Android: Serializable Considered Harmful

This is an old problem, but anyone I can convince not to use Serializable on Android will help the system as a whole.

There is some data saved between launches of my application - a list of complex objects. When I first learned Android I assumed that the fastest way to get the app up and running would be to slap Serializable on my data classes and call it a day. It certainly got things up and running quickly, but with some serious performance issues. I never noticed this in early testing because I only saved a few objects at a time. However, when I got up to 5+ objects the system started to slow down, and at 10+ it ran like molasses. There's not normally that many objects, but it's still something to be concerned about. It's not like I was doing anything complex, however - it was simply that Serializable is that slow.

Not only that, but I had to live in constant fear of changing the data structure. If enough things changed I would have to write my own serialization processes to work with backwards compatibility. Yuck.

I switched to using JSON to store all my data and this decision has made my life so much better. Android comes with a good JSON library and it's pretty simple to add JSON support to classes. JSON is much, much faster than serialization and comes out with much smaller results, too (you can even GZip the results to make them smaller still). To put it in perspective, the save time is now unnoticeable, whereas I could count the seconds using Serializable; and the file size was reduced by an order of magnitude.

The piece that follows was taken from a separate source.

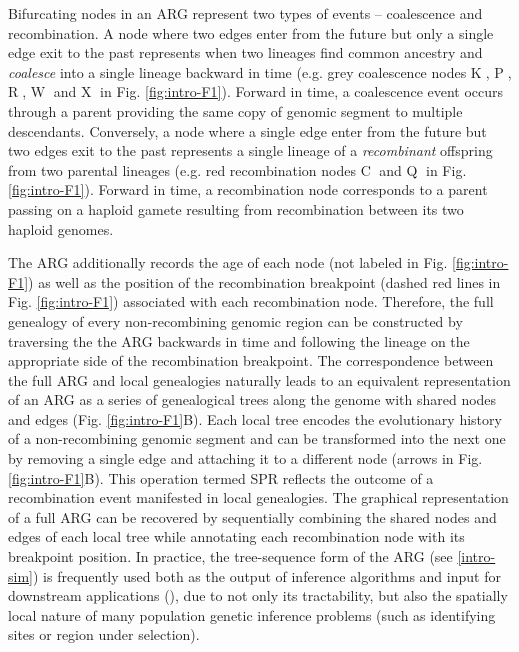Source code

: Bifurcating nodes in an \ac{ARG} represent two types of events -- coalescence and recombination. A node where two edges enter from the future but only a single edge exit to the past represents when two lineages find common ancestry and \textit{coalesce} into a single lineage backward in time (e.g. grey coalescence nodes \textcircled{K}, \textcircled{P}, \textcircled{R}, \textcircled{W} and \textcircled{X} in Fig. \ref{fig:intro-F1}). Forward in time, a coalescence event occurs through a parent providing the same copy of genomic segment to multiple descendants. Conversely, a node where a single edge enter from the future but two edges exit to the past represents a single lineage of a \textit{recombinant} offspring from two parental lineages (e.g. red recombination nodes \textcircled{C} and \textcircled{Q} in Fig. \ref{fig:intro-F1}). Forward in time, a recombination node corresponds to a parent passing on a haploid gamete resulting from recombination between its two haploid genomes.

The \ac{ARG} additionally records the age of each node (not labeled in Fig. \ref{fig:intro-F1}) as well as the position of the recombination breakpoint (dashed red lines in Fig. \ref{fig:intro-F1}) associated with each recombination node. Therefore, the full genealogy of every non-recombining genomic region can be constructed by traversing the the \ac{ARG} backwards in time and following the lineage on the appropriate side of the recombination breakpoint. The correspondence between the full \ac{ARG} and local genealogies naturally leads to an equivalent representation of an \ac{ARG} as a series of genealogical trees along the genome with shared nodes and edges (Fig. \ref{fig:intro-F1}B). Each local tree encodes the evolutionary history of a non-recombining genomic segment and can be transformed into the next one by removing a single edge and attaching it to a different node (arrows in Fig. \ref{fig:intro-F1}B). This operation termed \acf{SPR} reflects the outcome of a recombination event manifested in local genealogies. The graphical representation of a full \ac{ARG} can be recovered by sequentially combining the shared nodes and edges of each local tree while annotating each recombination node with its breakpoint position. In practice, the tree-sequence form of the \ac{ARG} (see \ref{intro-sim}) is frequently used both as the output of inference algorithms and input for downstream applications (\cite{lewanski2023era}), due to not only its tractability, but also the spatially local nature of many population genetic inference problems (such as identifying sites or region under selection).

Not only is it better for saving data, it's a very easy way to pass data between components. When I first started, I saw three ways to pass data between components: Serializing, parceling, or storing data in the Application context. Serializing was proving too slow, parceling is really a pain in the ass, and the last solution is harder to integrate with later on (no one else can call your component). JSON has proven a much better solution - it's fast enough to get by, but not nearly the pain in the ass that Parcels are.